This abundantly illustrated book reveals the entire scope of Rockwell’s work as a draftsman. It reproduces the full sequence of preliminary drawings (and reference photographs) that led up to some of his most famous Saturday Evening Post covers—and it also presents a generous sampling of his standalone drawings, many of them rarely published. The text, by curators at the Norman Rockwell Museum, illuminates Rockwell’s technique as well as the influences on his draftsmanship, including his instructors at the Art Students League and the great artists of the past.
Norman Rockwell: Drawings, which accompanies an exhibition at the Norman Rockwell Museum, will be a must-have reference for artists and illustrators, and a delight for art lovers.
About the Author
Stephanie Haboush Plunkett is Deputy Director/Chief Curator of the Norman Rockwell Museum.
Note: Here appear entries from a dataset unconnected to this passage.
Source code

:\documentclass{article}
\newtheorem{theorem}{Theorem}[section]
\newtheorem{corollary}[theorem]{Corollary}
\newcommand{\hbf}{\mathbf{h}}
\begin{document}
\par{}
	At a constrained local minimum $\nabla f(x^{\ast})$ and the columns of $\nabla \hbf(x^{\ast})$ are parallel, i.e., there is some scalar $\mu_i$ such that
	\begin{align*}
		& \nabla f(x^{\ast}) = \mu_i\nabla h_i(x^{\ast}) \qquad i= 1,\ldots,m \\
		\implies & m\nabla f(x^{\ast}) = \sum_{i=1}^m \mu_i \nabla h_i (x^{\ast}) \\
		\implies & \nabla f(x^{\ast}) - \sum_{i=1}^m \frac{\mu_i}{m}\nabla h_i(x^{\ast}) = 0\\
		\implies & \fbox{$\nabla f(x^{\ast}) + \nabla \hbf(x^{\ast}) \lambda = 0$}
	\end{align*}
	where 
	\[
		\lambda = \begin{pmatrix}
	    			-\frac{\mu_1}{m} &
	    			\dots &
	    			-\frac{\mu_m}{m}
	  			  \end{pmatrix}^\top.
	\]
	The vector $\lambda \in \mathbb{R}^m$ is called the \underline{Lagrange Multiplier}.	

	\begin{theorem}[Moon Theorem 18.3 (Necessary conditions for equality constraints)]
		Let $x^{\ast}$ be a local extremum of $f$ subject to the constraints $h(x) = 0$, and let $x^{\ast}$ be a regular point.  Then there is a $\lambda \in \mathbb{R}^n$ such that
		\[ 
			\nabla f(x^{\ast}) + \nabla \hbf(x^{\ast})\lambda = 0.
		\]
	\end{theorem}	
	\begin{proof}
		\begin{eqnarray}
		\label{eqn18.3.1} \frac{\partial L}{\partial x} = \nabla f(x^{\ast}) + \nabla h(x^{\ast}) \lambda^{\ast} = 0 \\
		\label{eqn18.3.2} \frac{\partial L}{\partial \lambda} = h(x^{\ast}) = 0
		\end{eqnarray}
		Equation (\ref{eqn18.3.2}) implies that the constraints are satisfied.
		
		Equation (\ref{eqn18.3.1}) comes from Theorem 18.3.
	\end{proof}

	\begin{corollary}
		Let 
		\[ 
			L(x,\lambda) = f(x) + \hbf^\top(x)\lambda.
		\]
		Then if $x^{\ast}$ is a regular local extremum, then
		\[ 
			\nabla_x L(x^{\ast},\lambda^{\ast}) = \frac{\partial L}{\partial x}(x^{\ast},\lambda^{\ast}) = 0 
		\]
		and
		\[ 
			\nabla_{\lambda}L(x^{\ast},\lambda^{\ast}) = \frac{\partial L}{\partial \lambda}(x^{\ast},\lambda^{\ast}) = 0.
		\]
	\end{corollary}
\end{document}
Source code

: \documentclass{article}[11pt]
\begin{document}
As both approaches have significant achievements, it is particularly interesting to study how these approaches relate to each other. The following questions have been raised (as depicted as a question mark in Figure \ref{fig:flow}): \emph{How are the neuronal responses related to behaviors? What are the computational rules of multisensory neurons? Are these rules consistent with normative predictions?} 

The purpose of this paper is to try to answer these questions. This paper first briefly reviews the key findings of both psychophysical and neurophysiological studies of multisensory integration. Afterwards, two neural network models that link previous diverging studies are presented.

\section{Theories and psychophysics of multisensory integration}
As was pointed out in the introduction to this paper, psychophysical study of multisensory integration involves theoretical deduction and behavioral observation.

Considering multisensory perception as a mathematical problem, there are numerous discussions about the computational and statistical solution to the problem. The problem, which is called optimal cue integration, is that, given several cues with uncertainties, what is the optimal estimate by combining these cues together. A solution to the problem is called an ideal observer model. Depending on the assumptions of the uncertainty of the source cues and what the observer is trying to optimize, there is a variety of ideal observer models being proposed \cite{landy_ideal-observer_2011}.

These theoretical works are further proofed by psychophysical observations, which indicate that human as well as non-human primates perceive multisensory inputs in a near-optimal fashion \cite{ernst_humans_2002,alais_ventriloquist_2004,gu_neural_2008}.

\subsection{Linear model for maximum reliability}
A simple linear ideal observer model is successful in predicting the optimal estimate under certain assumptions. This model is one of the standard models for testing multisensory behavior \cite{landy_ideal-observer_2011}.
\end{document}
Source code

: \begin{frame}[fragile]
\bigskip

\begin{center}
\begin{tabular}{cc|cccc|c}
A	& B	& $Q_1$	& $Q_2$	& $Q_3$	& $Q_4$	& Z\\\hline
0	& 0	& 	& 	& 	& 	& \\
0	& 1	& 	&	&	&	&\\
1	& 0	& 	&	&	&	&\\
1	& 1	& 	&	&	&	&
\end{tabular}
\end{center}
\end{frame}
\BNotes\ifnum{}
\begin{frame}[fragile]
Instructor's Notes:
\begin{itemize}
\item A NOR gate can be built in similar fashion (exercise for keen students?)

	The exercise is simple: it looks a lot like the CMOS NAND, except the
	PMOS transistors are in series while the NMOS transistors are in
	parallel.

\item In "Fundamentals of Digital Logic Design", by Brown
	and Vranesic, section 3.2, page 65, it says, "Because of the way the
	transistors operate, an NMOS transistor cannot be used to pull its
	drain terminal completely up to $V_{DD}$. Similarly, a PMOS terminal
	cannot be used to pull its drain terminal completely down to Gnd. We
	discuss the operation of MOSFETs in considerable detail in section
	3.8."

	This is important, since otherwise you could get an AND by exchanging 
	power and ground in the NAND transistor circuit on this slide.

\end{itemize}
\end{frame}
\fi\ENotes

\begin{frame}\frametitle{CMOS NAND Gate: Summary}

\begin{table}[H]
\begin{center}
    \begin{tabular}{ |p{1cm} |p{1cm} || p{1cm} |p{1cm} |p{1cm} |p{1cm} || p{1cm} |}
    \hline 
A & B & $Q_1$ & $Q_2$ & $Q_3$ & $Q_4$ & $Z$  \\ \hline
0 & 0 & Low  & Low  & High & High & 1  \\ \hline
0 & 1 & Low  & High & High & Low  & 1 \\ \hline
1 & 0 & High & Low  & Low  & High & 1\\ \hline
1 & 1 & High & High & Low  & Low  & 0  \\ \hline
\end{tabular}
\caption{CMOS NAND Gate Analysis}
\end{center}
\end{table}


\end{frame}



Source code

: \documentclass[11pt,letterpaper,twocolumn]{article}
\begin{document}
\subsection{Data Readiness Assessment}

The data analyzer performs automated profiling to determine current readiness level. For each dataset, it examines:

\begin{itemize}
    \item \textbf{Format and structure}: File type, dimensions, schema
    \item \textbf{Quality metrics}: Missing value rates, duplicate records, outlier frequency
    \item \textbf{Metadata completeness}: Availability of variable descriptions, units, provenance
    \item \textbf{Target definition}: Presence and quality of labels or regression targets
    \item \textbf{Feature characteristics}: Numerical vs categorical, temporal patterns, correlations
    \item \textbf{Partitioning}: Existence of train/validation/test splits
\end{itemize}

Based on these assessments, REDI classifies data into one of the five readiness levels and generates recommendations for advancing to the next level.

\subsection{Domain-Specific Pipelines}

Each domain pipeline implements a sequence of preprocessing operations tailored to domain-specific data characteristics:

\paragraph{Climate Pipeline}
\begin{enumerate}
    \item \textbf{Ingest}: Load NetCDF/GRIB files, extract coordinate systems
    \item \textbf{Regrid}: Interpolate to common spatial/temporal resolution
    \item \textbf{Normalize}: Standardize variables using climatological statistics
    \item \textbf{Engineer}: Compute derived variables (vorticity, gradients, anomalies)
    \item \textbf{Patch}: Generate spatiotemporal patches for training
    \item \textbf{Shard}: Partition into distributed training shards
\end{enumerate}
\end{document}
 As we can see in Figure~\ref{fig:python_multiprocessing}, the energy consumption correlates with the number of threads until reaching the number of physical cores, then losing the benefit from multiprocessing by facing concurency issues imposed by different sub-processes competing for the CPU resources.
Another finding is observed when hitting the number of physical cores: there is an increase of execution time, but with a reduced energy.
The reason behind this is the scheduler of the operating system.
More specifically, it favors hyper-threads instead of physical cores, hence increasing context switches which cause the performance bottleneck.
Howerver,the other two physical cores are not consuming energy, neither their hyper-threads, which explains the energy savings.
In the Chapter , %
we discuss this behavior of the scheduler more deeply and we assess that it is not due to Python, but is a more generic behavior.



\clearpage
She currently leads the Rockwell Center for American Visual Studies and has organized many illustration-based exhibitions, including Inventing America: Rockwell and Warhol; Rockwell and Realism in an Abstract World; The Unknown Hopper: Edward Hopper as Illustrator; William Steig: Love & Laughter; and Ephemeral Beauty: Al Parker and the American Women’s Magazine, 1940–1960; as well as the international traveling exhibition Enduring Ideals: Rockwell, Roosevelt & the Four Freedoms. Her most recent publication is Drawing Lessons from the Famous Artists School: Classic Techniques and Expert Tips from the Golden Age of Illustration.
Jesse M. Kowalski, Curator of Exhibitions, joined Norman Rockwell Museum in 2015. Since coming on board, he has curated Enchanted: A History of Fantasy Illustration; Hanna-Barbera: The Architects of Saturday Morning; Inventing America: Rockwell and Warhol; The Art & Wit of Rube Goldberg; Superheroes and Superstars: The Art of Alex Ross; and Never Abandon Imagination: The Fantastical Art of Tony DiTerlizzi, and is currently preparing additional exhibitions. Prior to joining Norman Rockwell Museum, Kowalski served as Director of Exhibitions at The Andy Warhol Museum, where he was employed for eighteen of the Museum’s twenty years, curating many of the Warhol Museum’s popular traveling and in-house exhibitions.
Louis Henry Mitchell is the Creative Director of Character Design for Sesame Workshop, where he directs and oversees all aspects of character art. Most recently, he designed Julia, the first Sesame Street character on the autism spectrum, from initial character illustration to final sculpted Muppet. Mitchell studied at the School of Visual and The Art Students League, and credits Norman Rockwell as a major inspiration in his desire to become an artist.
This book reveals [Rockwell] to be a tireless worker whose drawings carried much more skill, substance, and conviction than previously recognized.